━━━━━ Records supplied ━━━━━

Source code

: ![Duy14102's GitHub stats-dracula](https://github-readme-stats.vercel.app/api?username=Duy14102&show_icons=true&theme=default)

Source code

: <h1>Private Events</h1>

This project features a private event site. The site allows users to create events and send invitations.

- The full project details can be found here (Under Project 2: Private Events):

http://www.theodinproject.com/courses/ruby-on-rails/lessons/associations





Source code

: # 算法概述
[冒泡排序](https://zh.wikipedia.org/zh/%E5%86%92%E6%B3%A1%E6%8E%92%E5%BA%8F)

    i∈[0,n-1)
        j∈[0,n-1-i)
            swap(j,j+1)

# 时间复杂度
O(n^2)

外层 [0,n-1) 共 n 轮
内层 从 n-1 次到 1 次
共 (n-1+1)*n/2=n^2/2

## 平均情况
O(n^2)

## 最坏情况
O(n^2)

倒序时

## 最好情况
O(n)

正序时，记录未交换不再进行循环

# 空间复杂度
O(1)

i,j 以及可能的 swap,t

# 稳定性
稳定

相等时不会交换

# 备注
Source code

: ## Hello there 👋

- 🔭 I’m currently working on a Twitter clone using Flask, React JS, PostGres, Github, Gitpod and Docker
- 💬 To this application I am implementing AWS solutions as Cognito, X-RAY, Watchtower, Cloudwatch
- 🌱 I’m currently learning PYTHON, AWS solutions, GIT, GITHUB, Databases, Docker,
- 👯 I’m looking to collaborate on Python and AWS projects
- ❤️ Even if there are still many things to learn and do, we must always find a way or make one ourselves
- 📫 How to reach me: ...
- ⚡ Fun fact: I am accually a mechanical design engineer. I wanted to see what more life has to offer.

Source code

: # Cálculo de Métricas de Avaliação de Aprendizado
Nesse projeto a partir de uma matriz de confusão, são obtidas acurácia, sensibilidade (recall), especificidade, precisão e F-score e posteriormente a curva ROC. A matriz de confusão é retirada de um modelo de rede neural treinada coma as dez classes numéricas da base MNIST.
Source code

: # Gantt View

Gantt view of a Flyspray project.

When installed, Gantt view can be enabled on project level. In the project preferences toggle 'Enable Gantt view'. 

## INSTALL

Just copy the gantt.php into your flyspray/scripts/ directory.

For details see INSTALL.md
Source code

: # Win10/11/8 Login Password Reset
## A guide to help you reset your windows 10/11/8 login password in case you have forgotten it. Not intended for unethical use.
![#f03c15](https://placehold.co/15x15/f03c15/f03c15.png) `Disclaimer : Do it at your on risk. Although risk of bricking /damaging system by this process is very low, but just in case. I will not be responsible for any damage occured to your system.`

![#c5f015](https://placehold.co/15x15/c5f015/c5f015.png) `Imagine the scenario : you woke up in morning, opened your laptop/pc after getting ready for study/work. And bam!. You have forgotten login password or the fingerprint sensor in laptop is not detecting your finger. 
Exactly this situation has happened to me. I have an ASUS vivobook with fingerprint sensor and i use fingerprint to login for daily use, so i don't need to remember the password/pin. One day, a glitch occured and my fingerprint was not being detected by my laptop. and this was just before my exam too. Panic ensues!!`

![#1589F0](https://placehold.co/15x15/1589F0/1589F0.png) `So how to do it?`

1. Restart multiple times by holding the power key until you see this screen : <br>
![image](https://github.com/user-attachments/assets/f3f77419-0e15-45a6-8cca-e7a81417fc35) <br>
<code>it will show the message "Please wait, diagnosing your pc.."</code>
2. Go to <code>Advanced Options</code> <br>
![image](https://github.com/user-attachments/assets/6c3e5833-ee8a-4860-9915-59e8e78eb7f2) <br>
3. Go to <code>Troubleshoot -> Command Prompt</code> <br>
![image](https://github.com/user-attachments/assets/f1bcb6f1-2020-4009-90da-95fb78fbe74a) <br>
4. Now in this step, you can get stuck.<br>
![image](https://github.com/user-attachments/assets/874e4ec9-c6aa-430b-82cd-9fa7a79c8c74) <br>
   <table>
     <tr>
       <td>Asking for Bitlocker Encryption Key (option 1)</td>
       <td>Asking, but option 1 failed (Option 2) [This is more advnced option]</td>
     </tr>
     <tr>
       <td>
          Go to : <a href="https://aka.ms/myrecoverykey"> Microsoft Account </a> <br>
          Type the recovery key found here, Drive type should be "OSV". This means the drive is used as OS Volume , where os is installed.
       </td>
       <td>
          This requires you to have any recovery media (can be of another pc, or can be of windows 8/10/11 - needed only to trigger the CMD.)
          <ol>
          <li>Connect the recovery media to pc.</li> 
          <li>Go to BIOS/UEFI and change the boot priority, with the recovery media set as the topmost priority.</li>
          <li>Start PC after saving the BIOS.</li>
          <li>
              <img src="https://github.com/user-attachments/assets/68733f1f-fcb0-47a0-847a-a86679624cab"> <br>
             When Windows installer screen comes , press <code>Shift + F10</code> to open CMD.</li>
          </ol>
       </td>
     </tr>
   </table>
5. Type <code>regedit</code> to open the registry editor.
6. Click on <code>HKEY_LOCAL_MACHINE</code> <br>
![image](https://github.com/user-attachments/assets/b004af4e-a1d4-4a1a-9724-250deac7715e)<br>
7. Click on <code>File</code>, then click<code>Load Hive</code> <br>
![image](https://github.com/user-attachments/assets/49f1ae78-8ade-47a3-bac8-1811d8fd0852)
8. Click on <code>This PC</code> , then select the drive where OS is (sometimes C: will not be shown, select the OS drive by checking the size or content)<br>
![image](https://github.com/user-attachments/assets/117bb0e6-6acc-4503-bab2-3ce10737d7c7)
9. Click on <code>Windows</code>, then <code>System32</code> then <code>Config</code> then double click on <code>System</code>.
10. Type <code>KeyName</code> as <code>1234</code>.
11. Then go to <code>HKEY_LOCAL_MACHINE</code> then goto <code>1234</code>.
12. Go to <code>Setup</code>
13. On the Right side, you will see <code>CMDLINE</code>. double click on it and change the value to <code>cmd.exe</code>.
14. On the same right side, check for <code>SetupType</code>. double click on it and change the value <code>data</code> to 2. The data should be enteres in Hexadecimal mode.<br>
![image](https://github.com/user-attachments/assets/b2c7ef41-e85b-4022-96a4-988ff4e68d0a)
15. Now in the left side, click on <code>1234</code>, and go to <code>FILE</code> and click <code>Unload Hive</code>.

━━━━━

Write every line of the entries again, word for word.

Result for this exercise:
Source code

: ![Duy14102's GitHub stats-dracula](https://github-readme-stats.vercel.app/api?username=Duy14102&show_icons=true&theme=default)

Source code

: <h1>Private Events</h1>

This project features a private event site. The site allows users to create events and send invitations.

- The full project details can be found here (Under Project 2: Private Events):

http://www.theodinproject.com/courses/ruby-on-rails/lessons/associations





Source code

: # 算法概述
[冒泡排序](https://zh.wikipedia.org/zh/%E5%86%92%E6%B3%A1%E6%8E%92%E5%BA%8F)

    i∈[0,n-1)
        j∈[0,n-1-i)
            swap(j,j+1)

# 时间复杂度
O(n^2)

外层 [0,n-1) 共 n 轮
内层 从 n-1 次到 1 次
共 (n-1+1)*n/2=n^2/2

## 平均情况
O(n^2)

## 最坏情况
O(n^2)

倒序时

## 最好情况
O(n)

正序时，记录未交换不再进行循环

# 空间复杂度
O(1)

i,j 以及可能的 swap,t

# 稳定性
稳定

相等时不会交换

# 备注
Source code

: ## Hello there 👋

- 🔭 I’m currently working on a Twitter clone using Flask, React JS, PostGres, Github, Gitpod and Docker
- 💬 To this application I am implementing AWS solutions as Cognito, X-RAY, Watchtower, Cloudwatch
- 🌱 I’m currently learning PYTHON, AWS solutions, GIT, GITHUB, Databases, Docker,
- 👯 I’m looking to collaborate on Python and AWS projects
- ❤️ Even if there are still many things to learn and do, we must always find a way or make one ourselves
- 📫 How to reach me: ...
- ⚡ Fun fact: I am accually a mechanical design engineer. I wanted to see what more life has to offer.

Source code

: # Cálculo de Métricas de Avaliação de Aprendizado
Nesse projeto a partir de uma matriz de confusão, são obtidas acurácia, sensibilidade (recall), especificidade, precisão e F-score e posteriormente a curva ROC. A matriz de confusão é retirada de um modelo de rede neural treinada coma as dez classes numéricas da base MNIST.
Source code

: # Gantt View

Gantt view of a Flyspray project.

When installed, Gantt view can be enabled on project level. In the project preferences toggle 'Enable Gantt view'. 

## INSTALL

Just copy the gantt.php into your flyspray/scripts/ directory.

For details see INSTALL.md
Source code

: # Win10/11/8 Login Password Reset
## A guide to help you reset your windows 10/11/8 login password in case you have forgotten it. Not intended for unethical use.
![#f03c15](https://placehold.co/15x15/f03c15/f03c15.png) `Disclaimer : Do it at your on risk. Although risk of bricking /damaging system by this process is very low, but just in case. I will not be responsible for any damage occured to your system.`

![#c5f015](https://placehold.co/15x15/c5f015/c5f015.png) `Imagine the scenario : you woke up in morning, opened your laptop/pc after getting ready for study/work. And bam!. You have forgotten login password or the fingerprint sensor in laptop is not detecting your finger. 
Exactly this situation has happened to me. I have an ASUS vivobook with fingerprint sensor and i use fingerprint to login for daily use, so i don't need to remember the password/pin. One day, a glitch occured and my fingerprint was not being detected by my laptop. and this was just before my exam too. Panic ensues!!`

![#1589F0](https://placehold.co/15x15/1589F0/1589F0.png) `So how to do it?`

1. Restart multiple times by holding the power key until you see this screen : <br>
![image](https://github.com/user-attachments/assets/f3f77419-0e15-45a6-8cca-e7a81417fc35) <br>
<code>it will show the message "Please wait, diagnosing your pc.."</code>
2. Go to <code>Advanced Options</code> <br>
![image](https://github.com/user-attachments/assets/6c3e5833-ee8a-4860-9915-59e8e78eb7f2) <br>
3. Go to <code>Troubleshoot -> Command Prompt</code> <br>
![image](https://github.com/user-attachments/assets/f1bcb6f1-2020-4009-90da-95fb78fbe74a) <br>
4. Now in this step, you can get stuck.<br>
![image](https://github.com/user-attachments/assets/874e4ec9-c6aa-430b-82cd-9fa7a79c8c74) <br>
   <table>
     <tr>
       <td>Asking for Bitlocker Encryption Key (option 1)</td>
       <td>Asking, but option 1 failed (Option 2) [This is more advnced option]</td>
     </tr>
     <tr>
       <td>
          Go to : <a href="https://aka.ms/myrecoverykey"> Microsoft Account </a> <br>
          Type the recovery key found here, Drive type should be "OSV". This means the drive is used as OS Volume , where os is installed.
       </td>
       <td>
          This requires you to have any recovery media (can be of another pc, or can be of windows 8/10/11 - needed only to trigger the CMD.)
          <ol>
          <li>Connect the recovery media to pc.</li> 
          <li>Go to BIOS/UEFI and change the boot priority, with the recovery media set as the topmost priority.</li>
          <li>Start PC after saving the BIOS.</li>
          <li>
              <img src="https://github.com/user-attachments/assets/68733f1f-fcb0-47a0-847a-a86679624cab"> <br>
             When Windows installer screen comes , press <code>Shift + F10</code> to open CMD.</li>
          </ol>
       </td>
     </tr>
   </table>
5. Type <code>regedit</code> to open the registry editor.
6. Click on <code>HKEY_LOCAL_MACHINE</code> <br>
![image](https://github.com/user-attachments/assets/b004af4e-a1d4-4a1a-9724-250deac7715e)<br>
7. Click on <code>File</code>, then click<code>Load Hive</code> <br>
![image](https://github.com/user-attachments/assets/49f1ae78-8ade-47a3-bac8-1811d8fd0852)
8. Click on <code>This PC</code> , then select the drive where OS is (sometimes C: will not be shown, select the OS drive by checking the size or content)<br>
![image](https://github.com/user-attachments/assets/117bb0e6-6acc-4503-bab2-3ce10737d7c7)
9. Click on <code>Windows</code>, then <code>System32</code> then <code>Config</code> then double click on <code>System</code>.
10. Type <code>KeyName</code> as <code>1234</code>.
11. Then go to <code>HKEY_LOCAL_MACHINE</code> then goto <code>1234</code>.
12. Go to <code>Setup</code>
13. On the Right side, you will see <code>CMDLINE</code>. double click on it and change the value to <code>cmd.exe</code>.
14. On the same right side, check for <code>SetupType</code>. double click on it and change the value <code>data</code> to 2. The data should be enteres in Hexadecimal mode.<br>
![image](https://github.com/user-attachments/assets/b2c7ef41-e85b-4022-96a4-988ff4e68d0a)
15. Now in the left side, click on <code>1234</code>, and go to <code>FILE</code> and click <code>Unload Hive</code>.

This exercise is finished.